Between 1927 and the 1970s, tuberculosis patients from San Francisco were sent to the Peninsula foothills to breathe. The Hassler Health Farm -- originally called the San Francisco Health Farm -- was a sanatorium owned by the City of San Francisco, located not in the city but in the hills above Redwood City, where the air was clean and the climate mild enough for the outdoor rest cures that were the primary treatment for TB before antibiotics.
Before streptomycin became available in the 1940s, the standard treatment for tuberculosis was rest, nutrition, and fresh air. Sanatoriums were typically located in rural or mountainous areas where patients could spend their days on open porches, breathing air believed to promote healing.

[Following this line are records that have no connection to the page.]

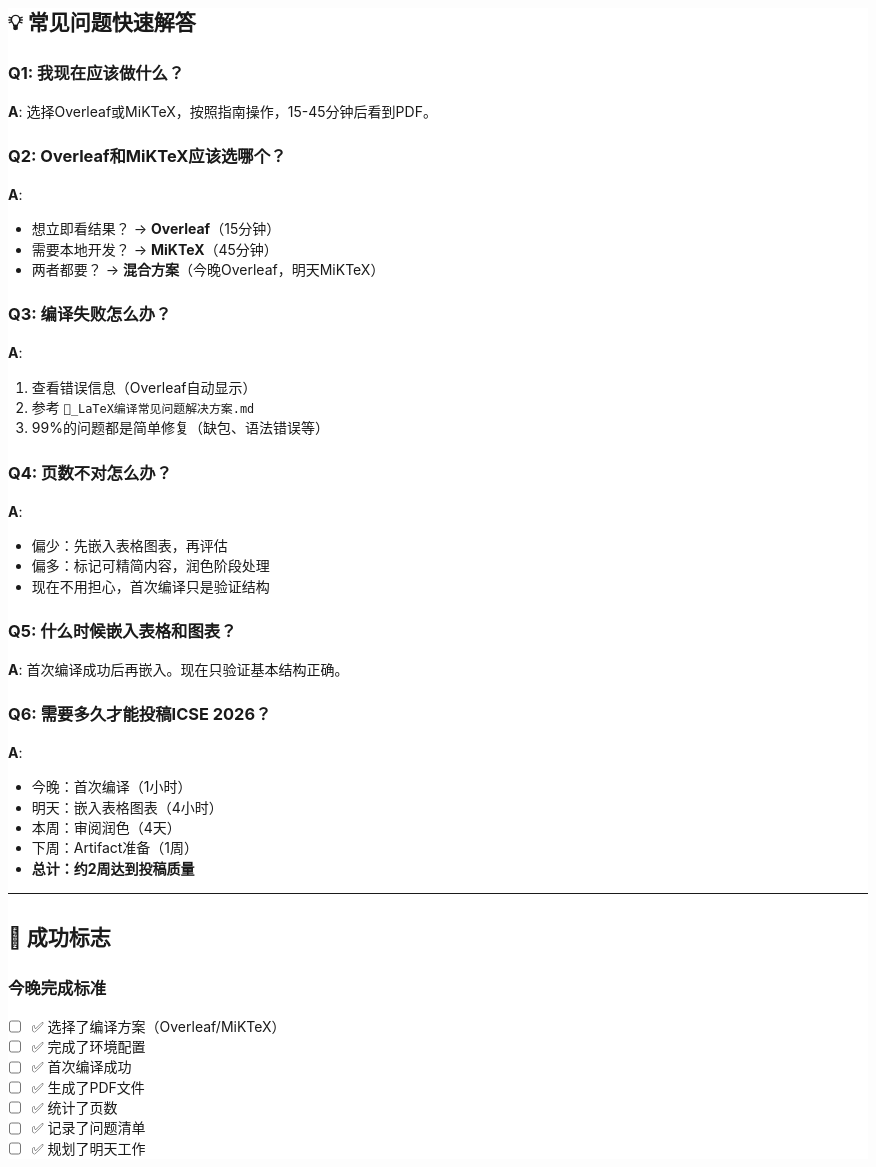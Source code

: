 
## 💡 常见问题快速解答

### Q1: 我现在应该做什么？

**A**: 选择Overleaf或MiKTeX，按照指南操作，15-45分钟后看到PDF。

### Q2: Overleaf和MiKTeX应该选哪个？

**A**:

- 想立即看结果？ → **Overleaf**（15分钟）
- 需要本地开发？ → **MiKTeX**（45分钟）
- 两者都要？ → **混合方案**（今晚Overleaf，明天MiKTeX）

### Q3: 编译失败怎么办？

**A**:

1. 查看错误信息（Overleaf自动显示）
2. 参考 `🔧_LaTeX编译常见问题解决方案.md`
3. 99%的问题都是简单修复（缺包、语法错误等）

### Q4: 页数不对怎么办？

**A**:

- 偏少：先嵌入表格图表，再评估
- 偏多：标记可精简内容，润色阶段处理
- 现在不用担心，首次编译只是验证结构

### Q5: 什么时候嵌入表格和图表？

**A**: 首次编译成功后再嵌入。现在只验证基本结构正确。

### Q6: 需要多久才能投稿ICSE 2026？

**A**:

- 今晚：首次编译（1小时）
- 明天：嵌入表格图表（4小时）
- 本周：审阅润色（4天）
- 下周：Artifact准备（1周）
- **总计：约2周达到投稿质量**

---

## 🎊 成功标志

### 今晚完成标准

- [ ] ✅ 选择了编译方案（Overleaf/MiKTeX）
- [ ] ✅ 完成了环境配置
- [ ] ✅ 首次编译成功
- [ ] ✅ 生成了PDF文件
- [ ] ✅ 统计了页数
- [ ] ✅ 记录了问题清单
- [ ] ✅ 规划了明天工作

The Hassler Health Farm's hilltop location provided exactly these conditions: elevation, clean air, and distance from the congested city where the disease spread most easily. The farm was renamed after Dr. William Hassler, who served as San Francisco's public health officer.
The unusual arrangement -- a San Francisco-owned facility in San Mateo County -- reflected the pragmatic approach of early 20th-century public health. San Francisco needed a sanatorium, and its own geography offered few suitable sites. The Peninsula foothills provided the elevation and climate required, even though it meant sending patients 30 miles from home. The facility operated for roughly five decades, serving Bay Area TB patients through the sanatorium era and into the antibiotic age that made such facilities increasingly unnecessary.
Hassler Health Farm's former site is at 37.476°N, 122.289°W in the hills west of Redwood City. The area is now largely open space. Nearest airports: San Carlos (KSQL) 3 nm northeast, Half Moon Bay (KHAF) 7 nm northwest.